Tuesday, January 24, 2006

PK statement on broadcast flag

Public Knowledge have issued a statement to be submitted for the record of the Senate Commerce Committee hearing on the broadcast flag. They have been campaigning against it for some time and the 13 page statement outlines why in some detail.

Sample:

"he market for delivering content digitally over new technologies is working. Consumers can watch and listen to the content they purchase anytime and anywhere they want. Some of that content will be protected, and consumers can decide whether that protection is flexible enough. All of these great developments happened without government intervention.

The public appetite for buying individual TV shows and songs online is growing by leaps and bounds. There are more ways than ever to watch TV and movies and listen to the radio. Sales of HDTV sets are skyrocketing.

Yet even as innovators in the content industry promote these alternative distribution technologies, the very same content industry wants Congress to step in and give it protection from the vague threat of massive copyright infringement the industry says these new technologies could facilitate.
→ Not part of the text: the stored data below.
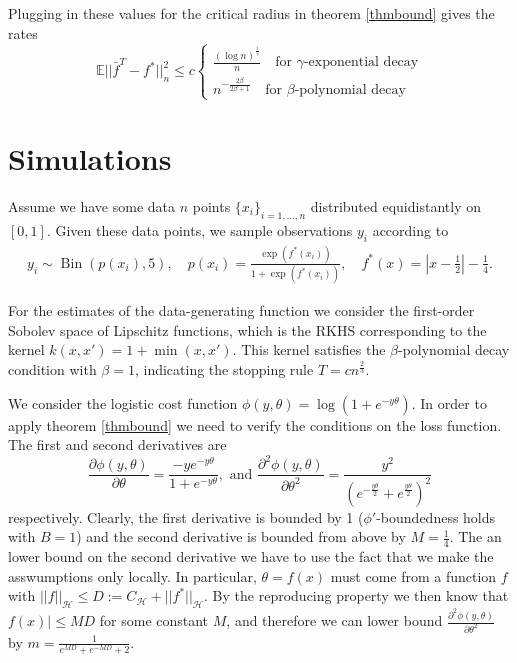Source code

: Plugging in these values for the critical radius in theorem \ref{thmbound} gives the rates
\begin{equation*}
\mathbb{E}||\bar{f}^T-f^*||_n^2 \le c\begin{cases}
\frac{(\log n)^{\frac{1}{\gamma}}}{n} \quad\text{for $\gamma$-exponential decay}\\
n^{-\frac{2\beta}{2\beta + 1}} \quad\text{for $\beta$-polynomial decay}
\end{cases}
\end{equation*}
\section{Simulations}
Assume we have some data $n$ points $\{x_i\}_{i=1,...,n}$ distributed equidistantly on $[0,1]$. Given these data points, we sample observations $y_i$ according to
\begin{align*}
y_i \sim \operatorname{Bin}(p(x_i), 5), \quad
p(x_i)=\frac{\exp(f^*(x_i))}{1+\exp(f^*(x_i))}, \quad f^*(x) = |x-\frac{1}{2}| - \frac{1}{4}.
\end{align*}

For the estimates of the data-generating function we consider the first-order Sobolev space of Lipschitz functions, which is the RKHS corresponding to the kernel $k(x,x') = 1 + \min(x,x')$. This kernel satisfies the $\beta$-polynomial decay condition with $\beta=1$, indicating the stopping rule $T=cn^{\frac{2}{3}}$.

We consider the logistic cost function $\phi(y,\theta)=\log(1+e^{-y\theta})$. In order to apply theorem \ref{thmbound} we need to verify the conditions on the loss function. The first and second derivatives are
\begin{equation*}
\frac{\partial\phi(y,\theta)}{\partial\theta} = \frac{-ye^{-y\theta}}{1+e^{-y\theta}}, \text{ and } \frac{\partial^2\phi(y,\theta)}{\partial\theta^2} = \frac{y^2}{(e^{-\frac{y\theta}{2}}+e^{\frac{y\theta}{2}})^2}
\end{equation*}
respectively. Clearly, the first derivative is bounded by 1 ($\phi'$-boundedness holds with $B=1$) and the second derivative is bounded from above by $M=\frac{1}{4}$. The an lower bound on the second derivative we have to use the fact that we make the asswumptions only locally. In particular, $\theta=f(x)$ must come from a function $f$ with $||f||_{\mathcal{H}}\le D := C_{\mathcal{H}} + ||f^*||_{\mathcal{H}}$. By the reproducing property we then know that $f(x)|\le MD$ for some constant $M$, and therefore we can lower bound $\frac{\partial^2\phi(y,\theta)}{\partial\theta^2}$ by $m=\frac{1}{e^{MD}+e^{-MD}+2}$.

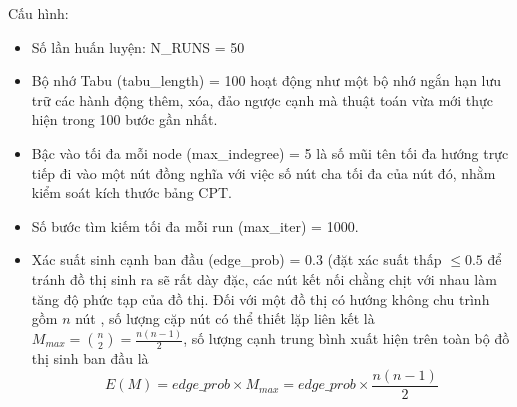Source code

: \noindent
Cấu hình: 
\begin{itemize}
    \item Số lần huấn luyện: N\_RUNS = 50 
    \item Bộ nhớ Tabu (tabu\_length) = 100 hoạt động như một bộ nhớ ngắn hạn lưu trữ các hành động thêm, xóa, đảo ngược cạnh mà thuật toán vừa mới thực hiện trong 100 bước gần nhất. 
    \item Bậc vào tối đa mỗi node (max\_indegree) = 5 là số mũi tên tối đa hướng trực tiếp đi vào một nút đồng nghĩa với việc số nút cha tối đa của nút đó, nhằm kiểm soát kích thước bảng CPT.
    \item Số bước tìm kiếm tối đa mỗi run (max\_iter) = 1000.
    \item Xác suất sinh cạnh ban đầu (edge\_prob) = 0.3 (đặt xác suất thấp $\leq 0.5$ để tránh đồ thị sinh ra sẽ rất dày đặc, các nút kết nối chằng chịt với nhau làm tăng độ phức tạp của đồ thị. Đối với một đồ thị có hướng không chu trình gồm $n$ nút , số lượng cặp nút có thể thiết lặp liên kết là $M_{max} = \binom{n}{2} = \frac{n(n-1)}{2}$, số lượng cạnh trung bình xuất hiện trên toàn bộ đồ thị sinh ban đầu là 
    \begin{equation}
        E(M) = edge\_prob \times M_{max} = edge\_prob \times \frac{n(n-1)}{2}
    \end{equation}    
    
\end{itemize}


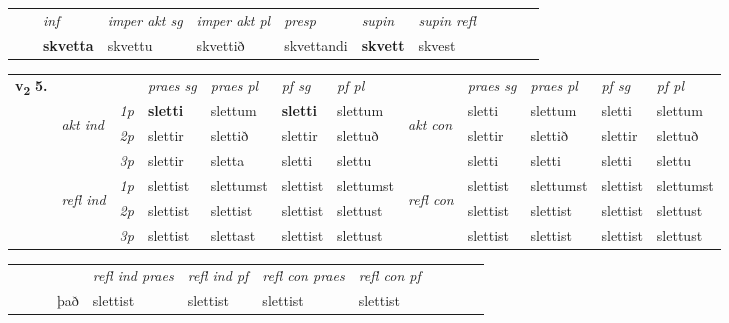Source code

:\begin{tabular}{llllllllllll}
 & & \textit{inf} & \textit{imper akt sg} & \textit{imper akt pl}   & \textit{presp} & \textit{supin} & \textit{supin refl}      \\*
  & & \textbf{skvetta} & skvettu  & skvettið   & skvettandi &  \textbf{skvett} & skvest  \\*
\cmidrule{1-12}
\end{tabular}



\begin{tabular}{llllllllllll} \toprule
\multirow{4}{*}{{{\textbf{v{\textsubscript{2}}} \Large{\textbf{5.}}}}}  & &   &  \textit{praes sg}  & \textit{praes pl}  &\textit{ pf sg} & \textit{pf pl} &  &  \textit{praes sg}  & \textit{praes pl}  & \textit{pf sg} & \textit{pf pl } \\*
	\cmidrule{4-7} \cmidrule{9-12}
 & \multirow{3}{*}{\begin{turn}{90}\textit{akt ind}\end{turn}} & {\textit{1p}} & \textbf{sletti} & slettum    & \textbf{sletti} & slettum & \multirow{3}{*}{\begin{turn}{90}\textit{akt con}\end{turn}} &sletti & slettum & sletti & slettum\\*
& &  {\textit{2p}} &  slettir  & slettið   & slettir & slettuð & & slettir & slettið & slettir & slettuð \\*
& &  {\textit{3p}} & slettir & sletta   & sletti & slettu & & sletti & sletti& sletti & slettu  \\*
\cmidrule{4-7} \cmidrule{9-12}
 &\multirow{3}{*}{\begin{turn}{90}\textit{refl ind}\end{turn}} & {\textit{1p}} & slettist & slettumst    & slettist & slettumst & \multirow{3}{*}{\begin{turn}{90}\textit{refl con}\end{turn}}  &slettist & slettumst & slettist & slettumst\\*
 &&  {\textit{2p}} &  slettist  & slettist   & slettist & slettust & &slettist & slettist & slettist & slettust \\*
& &  {\textit{3p}} & slettist & slettast   & slettist & slettust & & slettist & slettist& slettist & slettust  \\*
\cmidrule{4-7} \cmidrule{9-12}
\end{tabular}


\begin{tabular}{llllllllllll}
 & &  & &  \textit{refl ind praes} & \textit{refl ind pf} & \textit{refl con praes} & \textit{refl con pf} \\*
 & &  & það & slettist & slettist & slettist & slettist \\*
\cmidrule{5-9}
\end{tabular}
Let us be clear. The content industry has not shown that any infringement has resulted from these technologies. And they certainly have not shown that government technology mandates will work to stop actual copyright pirates rather than prevent ordinary consumers from engaging in lawful activities.
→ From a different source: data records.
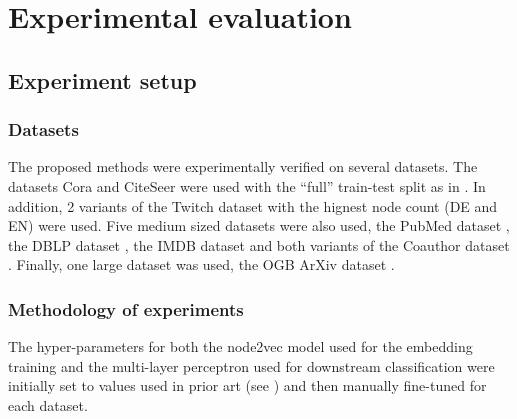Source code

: \section{Experimental evaluation}\label{sec:experimental-evaluation}

\subsection{Experiment setup}

\subsubsection{Datasets}

The proposed methods were experimentally verified on several datasets. The datasets Cora and CiteSeer \cite{yang_revisiting_2016} were used with the \enquote{full} train-test split as in \cite{chen_fastgcn_2018}. In addition, 2 variants of the Twitch dataset \cite{rozemberczki_multi-scale_2021} with the hignest node count (DE and EN) were used. Five medium sized datasets were also used, the PubMed dataset \cite{yang_revisiting_2016}, the DBLP dataset \cite{bojchevski_deep_2018}, the IMDB dataset \cite{xinyu_magnn:_2020} and both variants of the Coauthor dataset \cite{shchur_pitfalls_2019}. Finally, one large dataset was used, the OGB ArXiv dataset \cite{weihua_open_2021}.

\subsubsection{Methodology of experiments}

The hyper-parameters for both the node2vec model used for the embedding training and the multi-layer perceptron used for downstream classification were initially set to values used in prior art (see \cite{hu_open_2021,fey_fast_2019}) and then manually fine-tuned for each dataset.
The content industry is asking Congress to impose three technology mandates: the broadcast flag, radio content protection and an end to the analog hole. Each mandate 1) injects government into technological design; 2) places limits on lawful consumer activities; and 3) increases consumer costs by making obsolete millions of digital devices. Once consumers start to purchase devices that are compliant with these technology mandates, the costs will be enormous. For example:

A consumer would not be able to record over-the-air local news on her broadcast-flag compliant digital video recorder in her living room and play it back on a non-compliant player in her bedroom (broadcast flag).

A member of Congress could not email a clip of his appearance on the national news to his home office (broadcast flag).
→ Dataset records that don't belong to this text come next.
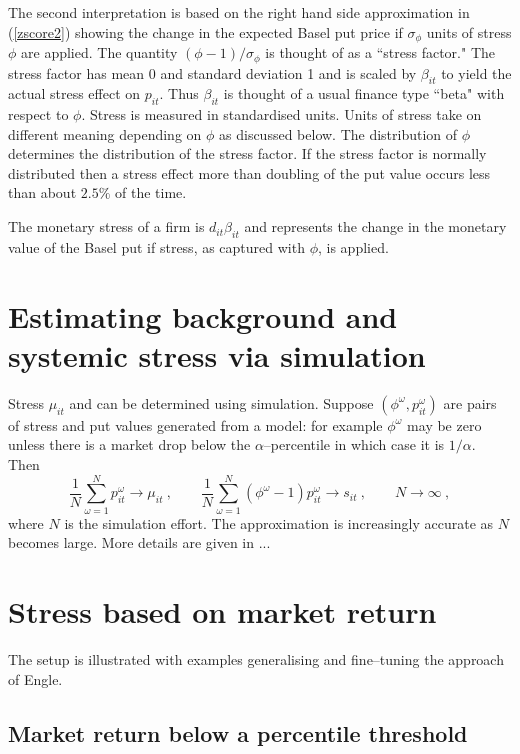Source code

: \documentclass[authoryear]{elsarticle}
\renewcommand{\o}{\omega}
\newcommand{\eref}[1]{(\ref{#1})}
\newcommand{\cq}{\ , \qquad}
\newcommand{\be}[1]{\begin{equation}\label{#1}}
\newcommand{\ee}{\end{equation}}
\begin{document}
The second interpretation is based on  the right hand side approximation in \eref{zscore2} showing   the change in the  expected Basel put price if  $\sigma_\phi$ units of stress $\phi$ are applied.  The quantity $(\phi-1)/\sigma_\phi$ is thought of as a ``stress factor."   The stress factor has mean 0 and standard deviation 1 and is scaled by $\beta_{it}$ to yield the actual stress effect on  $p_{it}$.  Thus  $\beta_{it}$ is thought of a usual finance type ``beta" with respect to $\phi$.   Stress is measured in standardised units.  Units of stress take on different meaning depending on  $\phi$ as discussed below. The distribution of $\phi$ determines the distribution of the stress factor. If the stress factor is normally distributed then a stress effect more than doubling of the put value  occurs less than about $2.5\%$ of the time. 

      

The  monetary stress of a firm is 
$
d_{it}\beta_{it}
$
and represents the change in the monetary value of the Basel put  if stress, as captured with $\phi$, is applied. 

\section{Estimating background and systemic stress via simulation}

Stress $\mu_{it}$ and can be determined using simulation.   Suppose $(\phi^\o,p_{it}^\o)$ are pairs of stress and put values generated from a model: for example $\phi^\o$ may be zero unless there is a market drop below the $\alpha$--percentile in which case it is $1/\alpha$. 
Then 
\be{simulate}
\frac{1}{N}\sum_{\o=1}^N p_{it}^\o\rightarrow \mu_{it}\cq \frac{1}{N}\sum_{\o=1}^N (\phi^\o-1)p_{it}^\o\rightarrow s_{it} \cq N\rightarrow\infty\ ,
\ee
where $N$ is the simulation effort.  The approximation is increasingly accurate as $N$ becomes large.   More details are given in ...





\section{Stress based on  market return}\label{marketstress}
The setup is illustrated with  examples generalising and fine--tuning the approach of Engle.

\subsection{Market return below a percentile threshold} 
\end{document}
A consumer would not be able to record analog home movies using a digital camcorder and transfer them to a computer in order to make a DVD (analog hole).

A student would be prohibited from recording excerpts from a DVD for a college Powerpoint presentation (analog hole).

A consumer would be unable to record individual songs off digital broadcast and satellite radio (radio content protection).

Current versions of TiVos (and other digital video recorders), iPods (and other MP3 players), cellphones and play station portables would not work with analog hole closing compliant devices, rendering them virtually obsolete (analog hole).

A university could not use digital TV video clips for distance learning classes (broadcast flag).

I urge the Committee to think very long and hard about trying to fix what is not broken. Ask yourselves, in light of recent marketplace developments, is it good policy to turn the Federal Communications Commission into the Federal Computer Commission or the Federal Copyright Commission? Is it good policy to impose limits on a new technology like HD Radio (that unlike digital television, consumers need not adopt) that may well kill it? Is it good policy to impose a technological mandate (like the broadcast flag and closing the analog hole) that would result in consumers having to replace most of the new devices that they just purchased?

There are better alternatives for protecting digital content than heavy-handed technology mandates. Those alternatives are a multi-pronged approach of consumer education, enforcement of copyright laws, new business models for content distribution and the use of technological tools developed in the marketplace, not mandated by government. The recent Grokster decision and the passage of the Family Entertainment and Copyright Act are just two of several new tools that the content industry has at its disposal to protect its content."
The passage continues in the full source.